+++ Source material
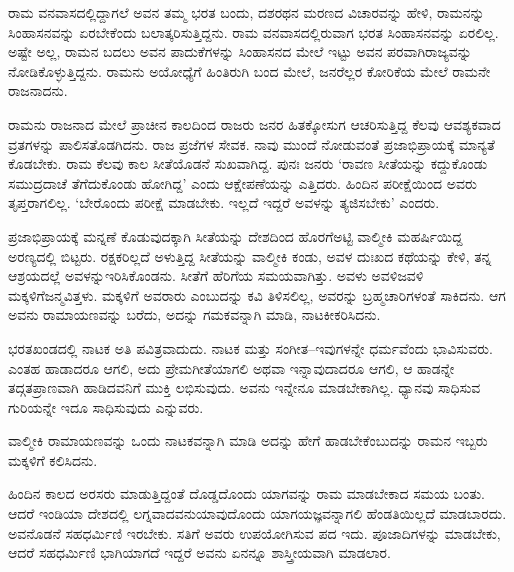 ರಾಮ ವನವಾಸದಲ್ಲಿದ್ದಾಗಲೆ ಅವನ ತಮ್ಮ ಭರತ ಬಂದು, ದಶರಥನ ಮರಣದ ವಿಚಾರವನ್ನು ಹೇಳಿ, ರಾಮನನ್ನು ಸಿಂಹಾಸನವನ್ನು ಏರಬೇಕೆಂದು ಬಲಾತ್ಕರಿಸುತ್ತಿದ್ದನು. ರಾಮ ವನವಾಸದಲ್ಲಿರುವಾಗ ಭರತ ಸಿಂಹಾಸನವನ್ನು ಏರಲಿಲ್ಲ. ಅಷ್ಟೇ ಅಲ್ಲ, ರಾಮನ ಬದಲು ಅವನ ಪಾದುಕೆಗಳನ್ನು ಸಿಂಹಾಸನದ ಮೇಲೆ ಇಟ್ಟು ಅವನ ಪರವಾಗಿ\break ರಾಜ್ಯವನ್ನು ನೋಡಿಕೊಳ್ಳುತ್ತಿದ್ದನು. ರಾಮನು ಅಯೋಧ್ಯೆಗೆ ಹಿಂತಿರುಗಿ ಬಂದ ಮೇಲೆ, ಜನರೆಲ್ಲರ ಕೋರಿಕೆಯ ಮೇಲೆ ರಾಮನೇ ರಾಜನಾದನು.

ರಾಮನು ರಾಜನಾದ ಮೇಲೆ ಪ್ರಾಚೀನ ಕಾಲದಿಂದ ರಾಜರು ಜನರ ಹಿತಕ್ಕೋಸುಗ ಆಚರಿಸುತ್ತಿದ್ದ ಕೆಲವು ಆವಶ್ಯಕವಾದ ವ್ರತಗಳನ್ನು ಪಾಲಿಸತೊಡಗಿದನು. ರಾಜ ಪ್ರಜೆಗಳ ಸೇವಕ. ನಾವು ಮುಂದೆ ನೋಡುವಂತೆ ಪ್ರಜಾಭಿಪ್ರಾಯಕ್ಕೆ ಮಾನ್ಯತೆ ಕೊಡಬೇಕು. ರಾಮ ಕೆಲವು ಕಾಲ ಸೀತೆಯೊಡನೆ ಸುಖವಾಗಿದ್ದ. ಪುನಃ ಜನರು ‘ರಾವಣ ಸೀತೆಯನ್ನು ಕದ್ದುಕೊಂಡು ಸಮುದ್ರದಾಚೆ ತೆಗೆದುಕೊಂಡು ಹೋಗಿದ್ದ’ ಎಂದು ಆಕ್ಷೇಪಣೆಯನ್ನು ಎತ್ತಿದರು. ಹಿಂದಿನ ಪರೀಕ್ಷೆಯಿಂದ ಅವರು ತೃಪ್ತರಾಗಲಿಲ್ಲ. ‘ಬೇರೊಂದು ಪರೀಕ್ಷೆ ಮಾಡಬೇಕು. ಇಲ್ಲದೆ ಇದ್ದರೆ ಅವಳನ್ನು ತ್ಯಜಿಸಬೇಕು’ ಎಂದರು.

ಪ್ರಜಾಭಿಪ್ರಾಯಕ್ಕೆ ಮನ್ನಣೆ ಕೊಡುವುದಕ್ಕಾಗಿ ಸೀತೆಯನ್ನು ದೇಶದಿಂದ ಹೊರಗೆ\break ಅಟ್ಟಿ ವಾಲ್ಮೀಕಿ ಮಹರ್ಷಿಯಿದ್ದ ಅರಣ್ಯದಲ್ಲಿ ಬಿಟ್ಟರು. ರಕ್ಷಕರಿಲ್ಲದೆ ಅಳುತ್ತಿದ್ದ ಸೀತೆಯನ್ನು ವಾಲ್ಮೀಕಿ ಕಂಡು, ಅವಳ ದುಃಖದ ಕಥೆಯನ್ನು ಕೇಳಿ, ತನ್ನ ಆಶ್ರಯದಲ್ಲೆ ಅವಳನ್ನು\break ಇರಿಸಿಕೊಂಡನು. ಸೀತೆಗೆ ಹೆರಿಗೆಯ ಸಮಯವಾಗಿತ್ತು. ಅವಳು ಅವಳಿಜವಳಿ ಮಕ್ಕಳಿಗೆ\break ಜನ್ಮವಿತ್ತಳು. ಮಕ್ಕಳಿಗೆ ಅವರಾರು ಎಂಬುದನ್ನು ಕವಿ ತಿಳಿಸಲಿಲ್ಲ, ಅವರನ್ನು ಬ್ರಹ್ಮಚಾರಿಗಳಂತೆ ಸಾಕಿದನು. ಆಗ ಅವನು ರಾಮಾಯಣವನ್ನು ಬರೆದು, ಅದನ್ನು ಗಮಕವನ್ನಾಗಿ ಮಾಡಿ, ನಾಟಕೀಕರಿಸಿದನು.

ಭರತಖಂಡದಲ್ಲಿ ನಾಟಕ ಅತಿ ಪವಿತ್ರವಾದುದು. ನಾಟಕ ಮತ್ತು ಸಂಗೀತ–ಇವುಗಳನ್ನೇ ಧರ್ಮವೆಂದು ಭಾವಿಸುವರು. ಎಂತಹ ಹಾಡಾದರೂ ಆಗಲಿ, ಅದು ಪ್ರೇಮಗೀತೆಯಾಗಲಿ ಅಥವಾ ಇನ್ನಾವುದಾದರೂ ಆಗಲಿ, ಆ ಹಾಡನ್ನೇ ತದ್ಗತಪ್ರಾಣವಾಗಿ ಹಾಡಿದವನಿಗೆ ಮುಕ್ತಿ ಲಭಿಸುವುದು. ಅವನು ಇನ್ನೇನೂ ಮಾಡಬೇಕಾಗಿಲ್ಲ. ಧ್ಯಾನವು ಸಾಧಿಸುವ ಗುರಿಯನ್ನೇ ಇದೂ ಸಾಧಿಸುವುದು ಎನ್ನುವರು.

ವಾಲ್ಮೀಕಿ ರಾಮಾಯಣವನ್ನು ಒಂದು ನಾಟಕವನ್ನಾಗಿ ಮಾಡಿ ಅದನ್ನು ಹೇಗೆ ಹಾಡ\-ಬೇಕೆಂಬುದನ್ನು ರಾಮನ ಇಬ್ಬರು ಮಕ್ಕಳಿಗೆ ಕಲಿಸಿದನು.

ಹಿಂದಿನ ಕಾಲದ ಅರಸರು ಮಾಡುತ್ತಿದ್ದಂತೆ ದೊಡ್ಡದೊಂದು ಯಾಗವನ್ನು ರಾಮ ಮಾಡಬೇಕಾದ ಸಮಯ ಬಂತು. ಆದರೆ ಇಂಡಿಯಾ ದೇಶದಲ್ಲಿ ಲಗ್ನವಾದವನು\break ಯಾವುದೊಂದು ಯಾಗಯಜ್ಞವನ್ನಾಗಲಿ ಹೆಂಡತಿಯಿಲ್ಲದೆ ಮಾಡಬಾರದು. ಅವನೊಡನೆ ಸಹಧರ್ಮಿಣಿ ಇರಬೇಕು. ಸತಿಗೆ ಅವರು ಉಪಯೋಗಿಸುವ ಪದ ಇದು. ಪೂಜಾದಿಗಳನ್ನು ಮಾಡಬೇಕು, ಆದರೆ ಸಹಧರ್ಮಿಣಿ ಭಾಗಿಯಾಗದೆ ಇದ್ದರೆ ಅವನು ಏನನ್ನೂ ಶಾಸ್ತ್ರೀಯವಾಗಿ ಮಾಡಲಾರ.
++++++
Task description
Reproduce every line above containing "ಯಣವನ".

Exercise solution
ಪ್ರಜಾಭಿಪ್ರಾಯಕ್ಕೆ ಮನ್ನಣೆ ಕೊಡುವುದಕ್ಕಾಗಿ ಸೀತೆಯನ್ನು ದೇಶದಿಂದ ಹೊರಗೆ\break ಅಟ್ಟಿ ವಾಲ್ಮೀಕಿ ಮಹರ್ಷಿಯಿದ್ದ ಅರಣ್ಯದಲ್ಲಿ ಬಿಟ್ಟರು. ರಕ್ಷಕರಿಲ್ಲದೆ ಅಳುತ್ತಿದ್ದ ಸೀತೆಯನ್ನು ವಾಲ್ಮೀಕಿ ಕಂಡು, ಅವಳ ದುಃಖದ ಕಥೆಯನ್ನು ಕೇಳಿ, ತನ್ನ ಆಶ್ರಯದಲ್ಲೆ ಅವಳನ್ನು\break ಇರಿಸಿಕೊಂಡನು. ಸೀತೆಗೆ ಹೆರಿಗೆಯ ಸಮಯವಾಗಿತ್ತು. ಅವಳು ಅವಳಿಜವಳಿ ಮಕ್ಕಳಿಗೆ\break ಜನ್ಮವಿತ್ತಳು. ಮಕ್ಕಳಿಗೆ ಅವರಾರು ಎಂಬುದನ್ನು ಕವಿ ತಿಳಿಸಲಿಲ್ಲ, ಅವರನ್ನು ಬ್ರಹ್ಮಚಾರಿಗಳಂತೆ ಸಾಕಿದನು. ಆಗ ಅವನು ರಾಮಾಯಣವನ್ನು ಬರೆದು, ಅದನ್ನು ಗಮಕವನ್ನಾಗಿ ಮಾಡಿ, ನಾಟಕೀಕರಿಸಿದನು.
ವಾಲ್ಮೀಕಿ ರಾಮಾಯಣವನ್ನು ಒಂದು ನಾಟಕವನ್ನಾಗಿ ಮಾಡಿ ಅದನ್ನು ಹೇಗೆ ಹಾಡ\-ಬೇಕೆಂಬುದನ್ನು ರಾಮನ ಇಬ್ಬರು ಮಕ್ಕಳಿಗೆ ಕಲಿಸಿದನು.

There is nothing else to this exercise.